Princess Soma's mother, Princess Sosony Norodom, was Vatvani's second wife, whom he married in 1969. Soma is directly descended from Norodom I, the founder of the House of Norodom. She is his great-great-great granddaughter as well as the third cousin (once removed) of the current king, Norodom Sihamoni, and fourth cousin of former MP Norodom Rattana Devi. Soma has one younger brother, three younger sisters and an older half brother from her father's first marriage. All of her siblings remain in the United States.

==Personal life==
Princess Soma was born in Phnom Penh in 1969, six years before the fall of the capital to the Khmer Rouge. In 1975, her father brought her and her family to resettle in Long Beach, California where she was raised. After graduating from Chaffey High School in Ontario, Soma attended Fresno State earning a bachelor's degree in telecommunications in 1993 with an emphasis in news and public affairs. She proceeded to obtain a master's degree in mass communication from Fresno State in 1996. She married Everett Balber in Fresno, but was divorced in 2005. After a series of jobs in media and marketing, Soma decided to return to Cambodia in 2010 to care for her father, whose health had begun to decline.

==Career==
Styles of Soma Serei Norodom
| Reference style | Her Highness |
| Spoken style | Your Highness |
In the US, Soma held various jobs including sports commentator and director of marketing for the all-female TV sports talk show "Ladies in the Locker Room". Once in Cambodia, Soma began the first English language educational talk show in the country, "Pannasastra University of Cambodia (PUC) Radio Talk Show". Through this program, which became the highest-rated radio show in six provinces, including the capital, she interviewed close to 200 business and government officials, educators and entertainment personalities. Soma developed a passion for children's issues and, especially, education. She began volunteering for activist events and NGOs including International Day of the Girl, and the Happy Tree Orphanage, which cares for children with HIV. She then founded the not-for-profit Soma Norodom Foundation, which provides scholarships for disadvantaged adolescents in Cambodia to attend school. As a dual citizen of the US and Cambodia, she makes frequent trips to the United States to visit family and for speaking engagements. She is also an active volunteer in US charities including Toys for Tots Foundation, Boys & Girls Clubs of America and Big Brothers Big Sisters.

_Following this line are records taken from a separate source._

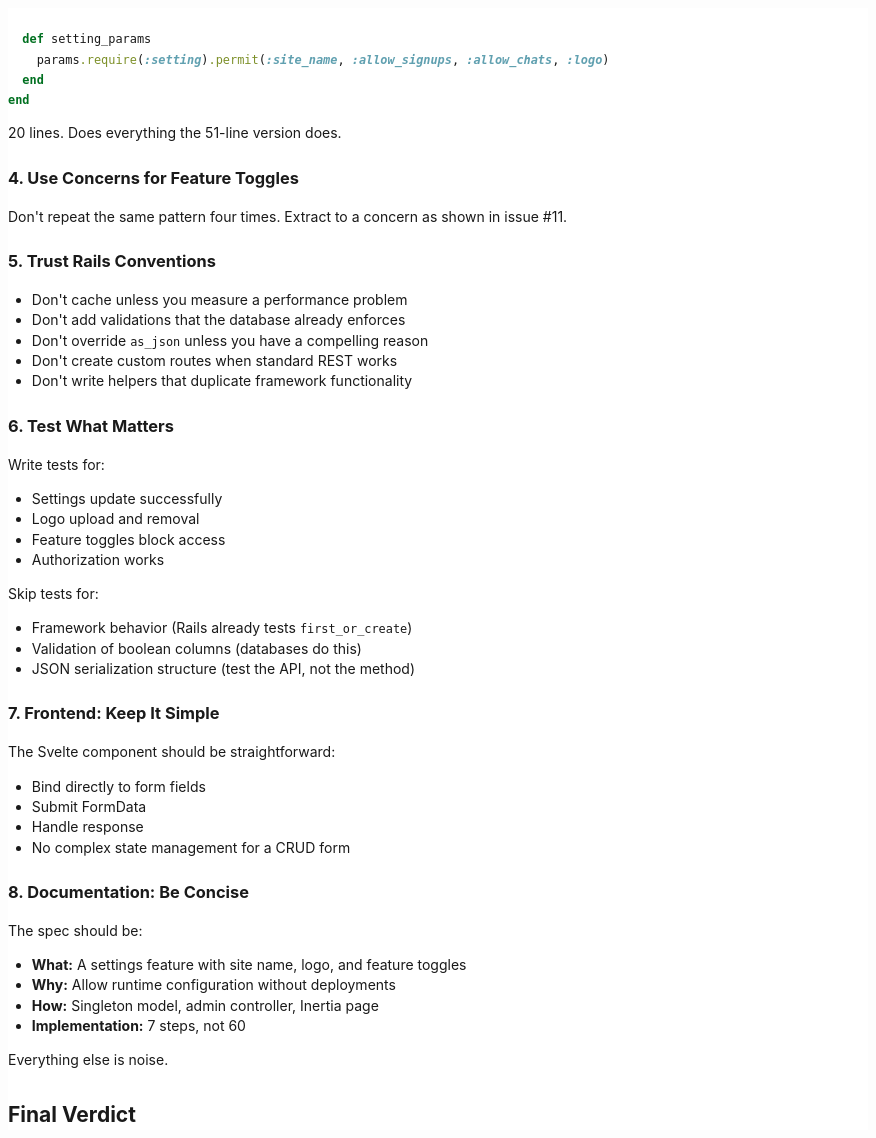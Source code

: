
 ```ruby

  def setting_params
    params.require(:setting).permit(:site_name, :allow_signups, :allow_chats, :logo)
  end
end
```

20 lines. Does everything the 51-line version does.

### 4. Use Concerns for Feature Toggles

Don't repeat the same pattern four times. Extract to a concern as shown in issue #11.

### 5. Trust Rails Conventions

- Don't cache unless you measure a performance problem
- Don't add validations that the database already enforces
- Don't override `as_json` unless you have a compelling reason
- Don't create custom routes when standard REST works
- Don't write helpers that duplicate framework functionality

### 6. Test What Matters

Write tests for:
- Settings update successfully
- Logo upload and removal
- Feature toggles block access
- Authorization works

Skip tests for:
- Framework behavior (Rails already tests `first_or_create`)
- Validation of boolean columns (databases do this)
- JSON serialization structure (test the API, not the method)

### 7. Frontend: Keep It Simple

The Svelte component should be straightforward:
- Bind directly to form fields
- Submit FormData
- Handle response
- No complex state management for a CRUD form

### 8. Documentation: Be Concise

The spec should be:
- **What:** A settings feature with site name, logo, and feature toggles
- **Why:** Allow runtime configuration without deployments
- **How:** Singleton model, admin controller, Inertia page
- **Implementation:** 7 steps, not 60

Everything else is noise.

## Final Verdict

In 2012, disheartened by both the poverty of the average Cambodian and the extent of corruption in Cambodia's government and media, Soma became a columnist for a national newspaper, the Phnom Penh Post. Her column, entitled "Royal Rebel, The Social Agenda with Princess Soma Norodom", quickly became the most read section of the newspaper. Refusing to take government bribes to write favorable pieces, Soma wrote columns aimed at exposing weaknesses in Cambodian society, including corruption and the shortcomings of the royal family. After writing a piece entitled "We Should Be United" exploring the possible future of the royal family, she was charged with "incitement" and briefly detained. Although she refused to retract her column, she was released and the charges were dropped. She has stated that she feared for her life at that point.